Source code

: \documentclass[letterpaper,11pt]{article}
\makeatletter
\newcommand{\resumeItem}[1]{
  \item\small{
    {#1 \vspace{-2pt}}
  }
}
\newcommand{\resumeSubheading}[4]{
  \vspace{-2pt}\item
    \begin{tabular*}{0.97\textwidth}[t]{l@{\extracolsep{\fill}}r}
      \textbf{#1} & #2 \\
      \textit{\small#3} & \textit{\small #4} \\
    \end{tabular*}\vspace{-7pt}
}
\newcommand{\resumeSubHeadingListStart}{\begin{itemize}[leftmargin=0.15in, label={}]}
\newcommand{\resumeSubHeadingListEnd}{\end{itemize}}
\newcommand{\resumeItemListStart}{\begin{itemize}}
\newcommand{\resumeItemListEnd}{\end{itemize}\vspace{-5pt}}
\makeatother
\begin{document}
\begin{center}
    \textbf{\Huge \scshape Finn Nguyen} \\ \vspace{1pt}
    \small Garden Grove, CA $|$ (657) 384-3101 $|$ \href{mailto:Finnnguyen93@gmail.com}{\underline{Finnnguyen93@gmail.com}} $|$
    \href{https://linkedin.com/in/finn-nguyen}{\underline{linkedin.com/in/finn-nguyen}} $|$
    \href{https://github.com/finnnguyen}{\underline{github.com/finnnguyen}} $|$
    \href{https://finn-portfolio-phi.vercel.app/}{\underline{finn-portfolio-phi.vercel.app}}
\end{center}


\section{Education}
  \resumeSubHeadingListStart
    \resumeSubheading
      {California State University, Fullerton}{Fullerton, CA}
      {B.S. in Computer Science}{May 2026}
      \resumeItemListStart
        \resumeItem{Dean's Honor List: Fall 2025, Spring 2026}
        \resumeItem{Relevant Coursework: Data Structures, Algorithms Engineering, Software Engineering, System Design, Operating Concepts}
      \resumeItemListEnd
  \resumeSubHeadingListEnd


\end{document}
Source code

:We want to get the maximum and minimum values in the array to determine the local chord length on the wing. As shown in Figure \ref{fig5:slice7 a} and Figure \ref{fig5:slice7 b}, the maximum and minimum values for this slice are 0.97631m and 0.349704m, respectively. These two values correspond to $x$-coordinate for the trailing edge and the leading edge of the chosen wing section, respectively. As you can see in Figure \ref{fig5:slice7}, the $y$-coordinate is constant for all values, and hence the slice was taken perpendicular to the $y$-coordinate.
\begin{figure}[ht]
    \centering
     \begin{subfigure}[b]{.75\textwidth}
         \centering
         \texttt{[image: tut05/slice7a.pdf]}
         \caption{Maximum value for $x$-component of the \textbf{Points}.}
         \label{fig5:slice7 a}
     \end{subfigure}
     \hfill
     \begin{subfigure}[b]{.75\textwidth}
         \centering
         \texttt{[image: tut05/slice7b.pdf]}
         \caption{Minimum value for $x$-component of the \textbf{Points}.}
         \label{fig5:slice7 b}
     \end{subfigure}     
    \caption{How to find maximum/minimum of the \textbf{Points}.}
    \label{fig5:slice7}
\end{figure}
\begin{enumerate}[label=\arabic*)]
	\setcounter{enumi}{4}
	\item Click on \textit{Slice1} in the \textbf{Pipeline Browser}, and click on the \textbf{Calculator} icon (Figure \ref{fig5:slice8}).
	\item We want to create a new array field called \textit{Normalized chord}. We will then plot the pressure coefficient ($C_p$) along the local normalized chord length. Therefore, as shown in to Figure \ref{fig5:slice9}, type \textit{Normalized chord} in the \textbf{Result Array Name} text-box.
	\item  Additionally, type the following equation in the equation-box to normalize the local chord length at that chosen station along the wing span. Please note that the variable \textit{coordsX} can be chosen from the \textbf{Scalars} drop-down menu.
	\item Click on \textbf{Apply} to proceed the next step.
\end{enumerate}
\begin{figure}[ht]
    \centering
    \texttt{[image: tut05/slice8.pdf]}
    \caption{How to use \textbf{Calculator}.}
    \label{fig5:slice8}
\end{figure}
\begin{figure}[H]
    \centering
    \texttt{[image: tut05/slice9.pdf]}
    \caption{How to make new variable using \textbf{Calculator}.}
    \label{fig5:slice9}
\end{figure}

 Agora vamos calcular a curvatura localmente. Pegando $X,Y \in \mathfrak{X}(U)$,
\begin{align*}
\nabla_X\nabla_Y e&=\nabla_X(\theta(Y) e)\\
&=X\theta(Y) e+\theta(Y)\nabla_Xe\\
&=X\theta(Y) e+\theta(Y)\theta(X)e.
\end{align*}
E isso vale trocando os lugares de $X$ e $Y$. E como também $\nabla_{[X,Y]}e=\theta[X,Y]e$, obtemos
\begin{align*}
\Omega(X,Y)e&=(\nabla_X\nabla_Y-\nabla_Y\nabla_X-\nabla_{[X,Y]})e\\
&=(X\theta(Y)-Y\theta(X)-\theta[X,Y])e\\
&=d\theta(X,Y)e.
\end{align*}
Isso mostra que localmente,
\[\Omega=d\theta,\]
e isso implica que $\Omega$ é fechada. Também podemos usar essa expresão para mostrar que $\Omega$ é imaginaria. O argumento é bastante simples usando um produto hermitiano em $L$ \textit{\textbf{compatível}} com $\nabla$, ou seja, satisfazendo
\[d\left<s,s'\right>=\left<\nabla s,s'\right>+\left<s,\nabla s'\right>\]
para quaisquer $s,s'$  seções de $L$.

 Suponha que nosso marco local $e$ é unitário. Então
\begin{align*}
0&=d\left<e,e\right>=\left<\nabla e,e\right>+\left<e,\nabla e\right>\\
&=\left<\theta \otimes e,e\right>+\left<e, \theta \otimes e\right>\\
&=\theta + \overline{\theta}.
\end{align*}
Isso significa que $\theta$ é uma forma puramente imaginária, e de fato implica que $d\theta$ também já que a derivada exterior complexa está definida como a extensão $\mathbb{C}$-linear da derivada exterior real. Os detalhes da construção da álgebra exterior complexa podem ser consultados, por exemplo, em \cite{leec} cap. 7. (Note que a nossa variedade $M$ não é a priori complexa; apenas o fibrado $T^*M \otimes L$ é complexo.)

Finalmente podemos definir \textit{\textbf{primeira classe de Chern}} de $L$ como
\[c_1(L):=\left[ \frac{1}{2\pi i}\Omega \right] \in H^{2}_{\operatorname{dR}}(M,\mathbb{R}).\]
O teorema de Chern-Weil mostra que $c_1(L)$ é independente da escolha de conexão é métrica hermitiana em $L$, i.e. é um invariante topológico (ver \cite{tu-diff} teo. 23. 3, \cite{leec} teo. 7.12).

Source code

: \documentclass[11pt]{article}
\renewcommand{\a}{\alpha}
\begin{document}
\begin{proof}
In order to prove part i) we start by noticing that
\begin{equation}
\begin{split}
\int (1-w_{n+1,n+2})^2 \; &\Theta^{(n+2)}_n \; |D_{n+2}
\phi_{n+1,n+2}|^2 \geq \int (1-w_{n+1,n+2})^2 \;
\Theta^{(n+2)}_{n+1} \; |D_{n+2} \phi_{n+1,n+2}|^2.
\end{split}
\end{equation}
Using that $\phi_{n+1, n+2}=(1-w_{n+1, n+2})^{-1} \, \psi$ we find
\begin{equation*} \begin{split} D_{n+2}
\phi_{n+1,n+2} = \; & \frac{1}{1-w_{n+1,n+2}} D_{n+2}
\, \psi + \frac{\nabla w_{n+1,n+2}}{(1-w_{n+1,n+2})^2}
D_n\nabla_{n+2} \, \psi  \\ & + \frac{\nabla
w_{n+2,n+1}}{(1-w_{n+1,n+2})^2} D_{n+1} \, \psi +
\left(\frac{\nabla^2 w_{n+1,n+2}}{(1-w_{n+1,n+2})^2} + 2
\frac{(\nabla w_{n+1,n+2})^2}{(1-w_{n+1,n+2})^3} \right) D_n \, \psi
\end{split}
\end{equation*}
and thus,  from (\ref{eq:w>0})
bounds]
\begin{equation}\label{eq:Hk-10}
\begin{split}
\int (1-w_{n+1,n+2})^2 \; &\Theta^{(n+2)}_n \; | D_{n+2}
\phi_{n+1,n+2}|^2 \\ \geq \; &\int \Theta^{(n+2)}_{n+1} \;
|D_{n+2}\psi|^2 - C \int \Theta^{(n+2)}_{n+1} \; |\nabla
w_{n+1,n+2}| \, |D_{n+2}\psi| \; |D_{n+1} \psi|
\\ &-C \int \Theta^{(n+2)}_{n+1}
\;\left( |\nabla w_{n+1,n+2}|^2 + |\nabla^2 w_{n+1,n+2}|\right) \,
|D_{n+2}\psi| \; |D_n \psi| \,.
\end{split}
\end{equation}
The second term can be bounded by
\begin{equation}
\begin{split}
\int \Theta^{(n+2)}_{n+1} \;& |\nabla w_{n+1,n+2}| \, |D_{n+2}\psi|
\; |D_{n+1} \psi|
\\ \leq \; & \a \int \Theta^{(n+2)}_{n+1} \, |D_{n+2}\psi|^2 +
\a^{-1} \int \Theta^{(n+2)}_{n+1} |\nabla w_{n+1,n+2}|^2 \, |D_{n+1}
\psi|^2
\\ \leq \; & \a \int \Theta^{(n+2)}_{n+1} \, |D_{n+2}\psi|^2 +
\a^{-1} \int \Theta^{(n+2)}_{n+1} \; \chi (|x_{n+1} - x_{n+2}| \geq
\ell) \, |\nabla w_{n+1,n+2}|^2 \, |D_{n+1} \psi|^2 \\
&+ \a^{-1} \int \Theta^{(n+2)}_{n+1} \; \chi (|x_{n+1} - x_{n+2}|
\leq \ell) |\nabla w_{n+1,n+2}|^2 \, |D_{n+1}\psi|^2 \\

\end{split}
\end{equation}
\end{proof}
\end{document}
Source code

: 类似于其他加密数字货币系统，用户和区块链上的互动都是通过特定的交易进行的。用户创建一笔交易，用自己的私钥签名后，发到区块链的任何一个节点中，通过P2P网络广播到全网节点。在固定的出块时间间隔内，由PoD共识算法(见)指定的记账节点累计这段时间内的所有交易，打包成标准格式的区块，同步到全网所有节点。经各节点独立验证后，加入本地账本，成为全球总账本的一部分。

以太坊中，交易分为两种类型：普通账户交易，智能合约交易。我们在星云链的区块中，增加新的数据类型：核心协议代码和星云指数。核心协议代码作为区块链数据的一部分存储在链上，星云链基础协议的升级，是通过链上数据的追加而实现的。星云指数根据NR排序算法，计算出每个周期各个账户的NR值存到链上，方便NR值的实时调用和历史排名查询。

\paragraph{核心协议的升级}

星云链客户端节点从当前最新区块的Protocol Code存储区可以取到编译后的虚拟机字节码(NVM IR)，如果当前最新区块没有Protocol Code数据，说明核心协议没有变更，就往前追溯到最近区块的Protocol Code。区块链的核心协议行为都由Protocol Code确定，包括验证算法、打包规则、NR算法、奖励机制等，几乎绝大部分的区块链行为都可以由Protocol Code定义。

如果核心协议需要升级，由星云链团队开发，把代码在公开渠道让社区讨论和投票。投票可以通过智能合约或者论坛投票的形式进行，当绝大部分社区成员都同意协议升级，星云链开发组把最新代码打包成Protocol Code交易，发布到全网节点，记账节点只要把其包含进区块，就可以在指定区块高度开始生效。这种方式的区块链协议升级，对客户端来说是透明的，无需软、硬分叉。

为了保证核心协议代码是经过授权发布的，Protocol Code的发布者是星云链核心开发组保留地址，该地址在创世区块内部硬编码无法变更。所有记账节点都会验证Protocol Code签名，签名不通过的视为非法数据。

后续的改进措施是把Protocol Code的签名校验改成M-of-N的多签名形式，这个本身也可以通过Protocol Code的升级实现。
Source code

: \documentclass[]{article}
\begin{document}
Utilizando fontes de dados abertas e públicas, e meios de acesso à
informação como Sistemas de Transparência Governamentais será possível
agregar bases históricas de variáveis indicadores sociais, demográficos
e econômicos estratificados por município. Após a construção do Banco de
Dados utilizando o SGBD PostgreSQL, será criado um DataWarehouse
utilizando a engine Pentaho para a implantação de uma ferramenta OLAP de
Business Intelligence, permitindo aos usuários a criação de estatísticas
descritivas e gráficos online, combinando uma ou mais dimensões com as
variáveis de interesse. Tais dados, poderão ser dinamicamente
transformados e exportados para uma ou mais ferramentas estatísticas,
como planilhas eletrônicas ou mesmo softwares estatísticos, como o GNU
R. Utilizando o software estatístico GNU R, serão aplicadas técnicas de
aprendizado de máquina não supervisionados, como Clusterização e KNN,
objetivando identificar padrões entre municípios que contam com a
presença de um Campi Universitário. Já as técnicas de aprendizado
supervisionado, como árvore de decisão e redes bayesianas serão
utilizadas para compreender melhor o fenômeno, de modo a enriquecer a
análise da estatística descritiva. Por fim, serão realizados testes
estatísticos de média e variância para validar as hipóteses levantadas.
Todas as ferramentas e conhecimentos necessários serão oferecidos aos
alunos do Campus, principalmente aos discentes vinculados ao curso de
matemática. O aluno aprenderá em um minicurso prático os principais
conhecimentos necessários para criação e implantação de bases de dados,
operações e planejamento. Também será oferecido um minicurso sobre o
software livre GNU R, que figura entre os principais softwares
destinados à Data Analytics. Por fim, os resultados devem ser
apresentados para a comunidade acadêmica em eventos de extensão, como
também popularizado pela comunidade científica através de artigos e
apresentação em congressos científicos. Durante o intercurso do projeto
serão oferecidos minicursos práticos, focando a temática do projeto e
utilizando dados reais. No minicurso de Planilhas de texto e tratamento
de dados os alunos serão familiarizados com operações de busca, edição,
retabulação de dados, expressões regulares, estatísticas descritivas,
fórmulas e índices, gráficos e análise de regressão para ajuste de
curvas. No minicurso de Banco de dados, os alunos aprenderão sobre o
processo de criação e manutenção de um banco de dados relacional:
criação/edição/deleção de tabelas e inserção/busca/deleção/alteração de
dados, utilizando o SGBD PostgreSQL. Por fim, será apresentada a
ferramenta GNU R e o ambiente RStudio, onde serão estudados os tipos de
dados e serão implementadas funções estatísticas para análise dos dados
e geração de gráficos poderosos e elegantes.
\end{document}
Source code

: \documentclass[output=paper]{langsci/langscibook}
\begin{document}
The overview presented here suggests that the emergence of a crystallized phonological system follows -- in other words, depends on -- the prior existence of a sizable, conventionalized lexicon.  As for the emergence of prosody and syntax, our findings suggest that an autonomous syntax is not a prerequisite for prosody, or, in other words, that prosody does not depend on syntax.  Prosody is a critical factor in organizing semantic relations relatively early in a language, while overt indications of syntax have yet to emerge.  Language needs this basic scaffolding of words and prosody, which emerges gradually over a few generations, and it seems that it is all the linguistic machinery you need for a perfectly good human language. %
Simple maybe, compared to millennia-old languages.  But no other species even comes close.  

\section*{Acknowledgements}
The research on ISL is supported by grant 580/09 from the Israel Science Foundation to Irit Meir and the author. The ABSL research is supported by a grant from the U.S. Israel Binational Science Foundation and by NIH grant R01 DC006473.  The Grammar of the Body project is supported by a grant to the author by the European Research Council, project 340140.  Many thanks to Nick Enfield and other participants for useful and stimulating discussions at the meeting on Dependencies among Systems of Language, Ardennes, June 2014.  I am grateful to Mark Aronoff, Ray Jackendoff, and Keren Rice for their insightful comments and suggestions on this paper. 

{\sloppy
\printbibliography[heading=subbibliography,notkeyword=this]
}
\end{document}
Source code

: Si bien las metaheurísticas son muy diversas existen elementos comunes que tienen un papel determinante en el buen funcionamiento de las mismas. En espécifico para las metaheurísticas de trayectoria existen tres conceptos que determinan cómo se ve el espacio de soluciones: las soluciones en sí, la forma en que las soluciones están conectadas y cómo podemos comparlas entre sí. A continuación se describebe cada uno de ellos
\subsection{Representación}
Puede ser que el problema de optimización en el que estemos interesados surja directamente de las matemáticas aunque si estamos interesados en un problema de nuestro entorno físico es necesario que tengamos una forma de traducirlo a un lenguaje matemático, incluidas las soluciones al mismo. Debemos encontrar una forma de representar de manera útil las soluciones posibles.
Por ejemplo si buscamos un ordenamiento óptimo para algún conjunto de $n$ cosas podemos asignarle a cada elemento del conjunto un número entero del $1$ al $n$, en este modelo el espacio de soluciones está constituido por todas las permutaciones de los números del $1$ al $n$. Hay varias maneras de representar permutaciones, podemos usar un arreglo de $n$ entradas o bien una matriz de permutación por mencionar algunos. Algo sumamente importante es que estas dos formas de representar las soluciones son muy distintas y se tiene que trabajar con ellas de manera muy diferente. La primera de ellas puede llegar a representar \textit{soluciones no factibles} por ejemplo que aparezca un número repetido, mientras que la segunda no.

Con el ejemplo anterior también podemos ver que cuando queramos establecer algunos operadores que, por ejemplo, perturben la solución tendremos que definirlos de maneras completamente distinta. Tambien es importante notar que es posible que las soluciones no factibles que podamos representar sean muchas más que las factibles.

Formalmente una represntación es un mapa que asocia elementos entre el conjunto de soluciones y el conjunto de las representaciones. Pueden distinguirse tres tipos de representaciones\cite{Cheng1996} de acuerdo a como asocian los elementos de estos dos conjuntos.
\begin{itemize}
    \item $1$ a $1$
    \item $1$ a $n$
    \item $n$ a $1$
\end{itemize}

•••••

Assignment: Read the listing. Report every line that includes the word "vspace".

Your solution:
    {#1 \vspace{-2pt}}
  \vspace{-2pt}\item
    \end{tabular*}\vspace{-7pt}
\newcommand{\resumeItemListEnd}{\end{itemize}\vspace{-5pt}}
    \textbf{\Huge \scshape Finn Nguyen} \\ \vspace{1pt}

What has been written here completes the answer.